What the task asks
All the entries need to be duplicated exactly, with the pictures omitted.

====

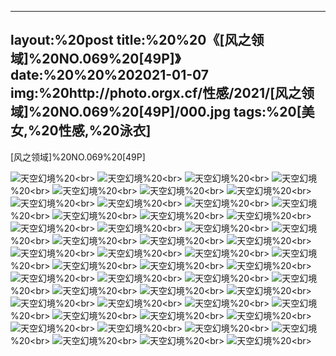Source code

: ﻿---
layout:%20post
title:%20%20《[风之领域]%20NO.069%20[49P]》
date:%20%20%202021-01-07
img:%20http://photo.orgx.cf/性感/2021/[风之领域]%20NO.069%20[49P]/000.jpg
tags:%20[美女,%20性感,%20泳衣]
---

[风之领域]%20NO.069%20[49P]



![天空幻境](http://photo.orgx.cf/性感/2021/[风之领域]%20NO.069%20[49P]/001.jpg%20''天空幻境'')%20<br>
![天空幻境](http://photo.orgx.cf/性感/2021/[风之领域]%20NO.069%20[49P]/002.jpg%20''天空幻境'')%20<br>
![天空幻境](http://photo.orgx.cf/性感/2021/[风之领域]%20NO.069%20[49P]/003.jpg%20''天空幻境'')%20<br>
![天空幻境](http://photo.orgx.cf/性感/2021/[风之领域]%20NO.069%20[49P]/004.jpg%20''天空幻境'')%20<br>
![天空幻境](http://photo.orgx.cf/性感/2021/[风之领域]%20NO.069%20[49P]/005.jpg%20''天空幻境'')%20<br>
![天空幻境](http://photo.orgx.cf/性感/2021/[风之领域]%20NO.069%20[49P]/006.jpg%20''天空幻境'')%20<br>
![天空幻境](http://photo.orgx.cf/性感/2021/[风之领域]%20NO.069%20[49P]/007.jpg%20''天空幻境'')%20<br>
![天空幻境](http://photo.orgx.cf/性感/2021/[风之领域]%20NO.069%20[49P]/008.jpg%20''天空幻境'')%20<br>
![天空幻境](http://photo.orgx.cf/性感/2021/[风之领域]%20NO.069%20[49P]/009.jpg%20''天空幻境'')%20<br>
![天空幻境](http://photo.orgx.cf/性感/2021/[风之领域]%20NO.069%20[49P]/010.jpg%20''天空幻境'')%20<br>
![天空幻境](http://photo.orgx.cf/性感/2021/[风之领域]%20NO.069%20[49P]/011.jpg%20''天空幻境'')%20<br>
![天空幻境](http://photo.orgx.cf/性感/2021/[风之领域]%20NO.069%20[49P]/012.jpg%20''天空幻境'')%20<br>
![天空幻境](http://photo.orgx.cf/性感/2021/[风之领域]%20NO.069%20[49P]/013.jpg%20''天空幻境'')%20<br>
![天空幻境](http://photo.orgx.cf/性感/2021/[风之领域]%20NO.069%20[49P]/014.jpg%20''天空幻境'')%20<br>
![天空幻境](http://photo.orgx.cf/性感/2021/[风之领域]%20NO.069%20[49P]/015.jpg%20''天空幻境'')%20<br>
![天空幻境](http://photo.orgx.cf/性感/2021/[风之领域]%20NO.069%20[49P]/016.jpg%20''天空幻境'')%20<br>
![天空幻境](http://photo.orgx.cf/性感/2021/[风之领域]%20NO.069%20[49P]/017.jpg%20''天空幻境'')%20<br>
![天空幻境](http://photo.orgx.cf/性感/2021/[风之领域]%20NO.069%20[49P]/018.jpg%20''天空幻境'')%20<br>
![天空幻境](http://photo.orgx.cf/性感/2021/[风之领域]%20NO.069%20[49P]/019.jpg%20''天空幻境'')%20<br>
![天空幻境](http://photo.orgx.cf/性感/2021/[风之领域]%20NO.069%20[49P]/020.jpg%20''天空幻境'')%20<br>
![天空幻境](http://photo.orgx.cf/性感/2021/[风之领域]%20NO.069%20[49P]/021.jpg%20''天空幻境'')%20<br>
![天空幻境](http://photo.orgx.cf/性感/2021/[风之领域]%20NO.069%20[49P]/022.jpg%20''天空幻境'')%20<br>
![天空幻境](http://photo.orgx.cf/性感/2021/[风之领域]%20NO.069%20[49P]/023.jpg%20''天空幻境'')%20<br>
![天空幻境](http://photo.orgx.cf/性感/2021/[风之领域]%20NO.069%20[49P]/024.jpg%20''天空幻境'')%20<br>
![天空幻境](http://photo.orgx.cf/性感/2021/[风之领域]%20NO.069%20[49P]/025.jpg%20''天空幻境'')%20<br>
![天空幻境](http://photo.orgx.cf/性感/2021/[风之领域]%20NO.069%20[49P]/026.jpg%20''天空幻境'')%20<br>
![天空幻境](http://photo.orgx.cf/性感/2021/[风之领域]%20NO.069%20[49P]/027.jpg%20''天空幻境'')%20<br>
![天空幻境](http://photo.orgx.cf/性感/2021/[风之领域]%20NO.069%20[49P]/028.jpg%20''天空幻境'')%20<br>
![天空幻境](http://photo.orgx.cf/性感/2021/[风之领域]%20NO.069%20[49P]/029.jpg%20''天空幻境'')%20<br>
![天空幻境](http://photo.orgx.cf/性感/2021/[风之领域]%20NO.069%20[49P]/030.jpg%20''天空幻境'')%20<br>
![天空幻境](http://photo.orgx.cf/性感/2021/[风之领域]%20NO.069%20[49P]/031.jpg%20''天空幻境'')%20<br>
![天空幻境](http://photo.orgx.cf/性感/2021/[风之领域]%20NO.069%20[49P]/032.jpg%20''天空幻境'')%20<br>
![天空幻境](http://photo.orgx.cf/性感/2021/[风之领域]%20NO.069%20[49P]/033.jpg%20''天空幻境'')%20<br>
![天空幻境](http://photo.orgx.cf/性感/2021/[风之领域]%20NO.069%20[49P]/034.jpg%20''天空幻境'')%20<br>
![天空幻境](http://photo.orgx.cf/性感/2021/[风之领域]%20NO.069%20[49P]/035.jpg%20''天空幻境'')%20<br>
![天空幻境](http://photo.orgx.cf/性感/2021/[风之领域]%20NO.069%20[49P]/036.jpg%20''天空幻境'')%20<br>
![天空幻境](http://photo.orgx.cf/性感/2021/[风之领域]%20NO.069%20[49P]/037.jpg%20''天空幻境'')%20<br>
![天空幻境](http://photo.orgx.cf/性感/2021/[风之领域]%20NO.069%20[49P]/038.jpg%20''天空幻境'')%20<br>
![天空幻境](http://photo.orgx.cf/性感/2021/[风之领域]%20NO.069%20[49P]/039.jpg%20''天空幻境'')%20<br>
![天空幻境](http://photo.orgx.cf/性感/2021/[风之领域]%20NO.069%20[49P]/040.jpg%20''天空幻境'')%20<br>
![天空幻境](http://photo.orgx.cf/性感/2021/[风之领域]%20NO.069%20[49P]/041.jpg%20''天空幻境'')%20<br>
![天空幻境](http://photo.orgx.cf/性感/2021/[风之领域]%20NO.069%20[49P]/042.jpg%20''天空幻境'')%20<br>
![天空幻境](http://photo.orgx.cf/性感/2021/[风之领域]%20NO.069%20[49P]/043.jpg%20''天空幻境'')%20<br>
![天空幻境](http://photo.orgx.cf/性感/2021/[风之领域]%20NO.069%20[49P]/044.jpg%20''天空幻境'')%20<br>
![天空幻境](http://photo.orgx.cf/性感/2021/[风之领域]%20NO.069%20[49P]/045.jpg%20''天空幻境'')%20<br>
![天空幻境](http://photo.orgx.cf/性感/2021/[风之领域]%20NO.069%20[49P]/046.jpg%20''天空幻境'')%20<br>
![天空幻境](http://photo.orgx.cf/性感/2021/[风之领域]%20NO.069%20[49P]/047.jpg%20''天空幻境'')%20<br>
![天空幻境](http://photo.orgx.cf/性感/2021/[风之领域]%20NO.069%20[49P]/048.jpg%20''天空幻境'')%20<br>
![天空幻境](http://photo.orgx.cf/性感/2021/[风之领域]%20NO.069%20[49P]/049.jpg%20''天空幻境'')%20<br>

====

Response box
Source code

: ﻿---
layout:%20post
title:%20%20《[风之领域]%20NO.069%20[49P]》
date:%20%20%202021-01-07
img:%20http://photo.orgx.cf/性感/2021/[风之领域]%20NO.069%20[49P]/000.jpg
tags:%20[美女,%20性感,%20泳衣]
---

[风之领域]%20NO.069%20[49P]



![天空幻境](http://photo.orgx.cf/性感/2021/[风之领域]%20NO.069%20[49P]/001.jpg%20''天空幻境'')%20<br>
![天空幻境](http://photo.orgx.cf/性感/2021/[风之领域]%20NO.069%20[49P]/002.jpg%20''天空幻境'')%20<br>
![天空幻境](http://photo.orgx.cf/性感/2021/[风之领域]%20NO.069%20[49P]/003.jpg%20''天空幻境'')%20<br>
![天空幻境](http://photo.orgx.cf/性感/2021/[风之领域]%20NO.069%20[49P]/004.jpg%20''天空幻境'')%20<br>
![天空幻境](http://photo.orgx.cf/性感/2021/[风之领域]%20NO.069%20[49P]/005.jpg%20''天空幻境'')%20<br>
![天空幻境](http://photo.orgx.cf/性感/2021/[风之领域]%20NO.069%20[49P]/006.jpg%20''天空幻境'')%20<br>
![天空幻境](http://photo.orgx.cf/性感/2021/[风之领域]%20NO.069%20[49P]/007.jpg%20''天空幻境'')%20<br>
![天空幻境](http://photo.orgx.cf/性感/2021/[风之领域]%20NO.069%20[49P]/008.jpg%20''天空幻境'')%20<br>
![天空幻境](http://photo.orgx.cf/性感/2021/[风之领域]%20NO.069%20[49P]/009.jpg%20''天空幻境'')%20<br>
![天空幻境](http://photo.orgx.cf/性感/2021/[风之领域]%20NO.069%20[49P]/010.jpg%20''天空幻境'')%20<br>
![天空幻境](http://photo.orgx.cf/性感/2021/[风之领域]%20NO.069%20[49P]/011.jpg%20''天空幻境'')%20<br>
![天空幻境](http://photo.orgx.cf/性感/2021/[风之领域]%20NO.069%20[49P]/012.jpg%20''天空幻境'')%20<br>
![天空幻境](http://photo.orgx.cf/性感/2021/[风之领域]%20NO.069%20[49P]/013.jpg%20''天空幻境'')%20<br>
![天空幻境](http://photo.orgx.cf/性感/2021/[风之领域]%20NO.069%20[49P]/014.jpg%20''天空幻境'')%20<br>
![天空幻境](http://photo.orgx.cf/性感/2021/[风之领域]%20NO.069%20[49P]/015.jpg%20''天空幻境'')%20<br>
![天空幻境](http://photo.orgx.cf/性感/2021/[风之领域]%20NO.069%20[49P]/016.jpg%20''天空幻境'')%20<br>
![天空幻境](http://photo.orgx.cf/性感/2021/[风之领域]%20NO.069%20[49P]/017.jpg%20''天空幻境'')%20<br>
![天空幻境](http://photo.orgx.cf/性感/2021/[风之领域]%20NO.069%20[49P]/018.jpg%20''天空幻境'')%20<br>
![天空幻境](http://photo.orgx.cf/性感/2021/[风之领域]%20NO.069%20[49P]/019.jpg%20''天空幻境'')%20<br>
![天空幻境](http://photo.orgx.cf/性感/2021/[风之领域]%20NO.069%20[49P]/020.jpg%20''天空幻境'')%20<br>
![天空幻境](http://photo.orgx.cf/性感/2021/[风之领域]%20NO.069%20[49P]/021.jpg%20''天空幻境'')%20<br>
![天空幻境](http://photo.orgx.cf/性感/2021/[风之领域]%20NO.069%20[49P]/022.jpg%20''天空幻境'')%20<br>
![天空幻境](http://photo.orgx.cf/性感/2021/[风之领域]%20NO.069%20[49P]/023.jpg%20''天空幻境'')%20<br>
![天空幻境](http://photo.orgx.cf/性感/2021/[风之领域]%20NO.069%20[49P]/024.jpg%20''天空幻境'')%20<br>
![天空幻境](http://photo.orgx.cf/性感/2021/[风之领域]%20NO.069%20[49P]/025.jpg%20''天空幻境'')%20<br>
![天空幻境](http://photo.orgx.cf/性感/2021/[风之领域]%20NO.069%20[49P]/026.jpg%20''天空幻境'')%20<br>
![天空幻境](http://photo.orgx.cf/性感/2021/[风之领域]%20NO.069%20[49P]/027.jpg%20''天空幻境'')%20<br>
![天空幻境](http://photo.orgx.cf/性感/2021/[风之领域]%20NO.069%20[49P]/028.jpg%20''天空幻境'')%20<br>
![天空幻境](http://photo.orgx.cf/性感/2021/[风之领域]%20NO.069%20[49P]/029.jpg%20''天空幻境'')%20<br>
![天空幻境](http://photo.orgx.cf/性感/2021/[风之领域]%20NO.069%20[49P]/030.jpg%20''天空幻境'')%20<br>
![天空幻境](http://photo.orgx.cf/性感/2021/[风之领域]%20NO.069%20[49P]/031.jpg%20''天空幻境'')%20<br>
![天空幻境](http://photo.orgx.cf/性感/2021/[风之领域]%20NO.069%20[49P]/032.jpg%20''天空幻境'')%20<br>
![天空幻境](http://photo.orgx.cf/性感/2021/[风之领域]%20NO.069%20[49P]/033.jpg%20''天空幻境'')%20<br>
![天空幻境](http://photo.orgx.cf/性感/2021/[风之领域]%20NO.069%20[49P]/034.jpg%20''天空幻境'')%20<br>
![天空幻境](http://photo.orgx.cf/性感/2021/[风之领域]%20NO.069%20[49P]/035.jpg%20''天空幻境'')%20<br>
![天空幻境](http://photo.orgx.cf/性感/2021/[风之领域]%20NO.069%20[49P]/036.jpg%20''天空幻境'')%20<br>
![天空幻境](http://photo.orgx.cf/性感/2021/[风之领域]%20NO.069%20[49P]/037.jpg%20''天空幻境'')%20<br>
![天空幻境](http://photo.orgx.cf/性感/2021/[风之领域]%20NO.069%20[49P]/038.jpg%20''天空幻境'')%20<br>
![天空幻境](http://photo.orgx.cf/性感/2021/[风之领域]%20NO.069%20[49P]/039.jpg%20''天空幻境'')%20<br>
![天空幻境](http://photo.orgx.cf/性感/2021/[风之领域]%20NO.069%20[49P]/040.jpg%20''天空幻境'')%20<br>
![天空幻境](http://photo.orgx.cf/性感/2021/[风之领域]%20NO.069%20[49P]/041.jpg%20''天空幻境'')%20<br>
![天空幻境](http://photo.orgx.cf/性感/2021/[风之领域]%20NO.069%20[49P]/042.jpg%20''天空幻境'')%20<br>
![天空幻境](http://photo.orgx.cf/性感/2021/[风之领域]%20NO.069%20[49P]/043.jpg%20''天空幻境'')%20<br>
![天空幻境](http://photo.orgx.cf/性感/2021/[风之领域]%20NO.069%20[49P]/044.jpg%20''天空幻境'')%20<br>
![天空幻境](http://photo.orgx.cf/性感/2021/[风之领域]%20NO.069%20[49P]/045.jpg%20''天空幻境'')%20<br>
![天空幻境](http://photo.orgx.cf/性感/2021/[风之领域]%20NO.069%20[49P]/046.jpg%20''天空幻境'')%20<br>
![天空幻境](http://photo.orgx.cf/性感/2021/[风之领域]%20NO.069%20[49P]/047.jpg%20''天空幻境'')%20<br>
![天空幻境](http://photo.orgx.cf/性感/2021/[风之领域]%20NO.069%20[49P]/048.jpg%20''天空幻境'')%20<br>
![天空幻境](http://photo.orgx.cf/性感/2021/[风之领域]%20NO.069%20[49P]/049.jpg%20''天空幻境'')%20<br>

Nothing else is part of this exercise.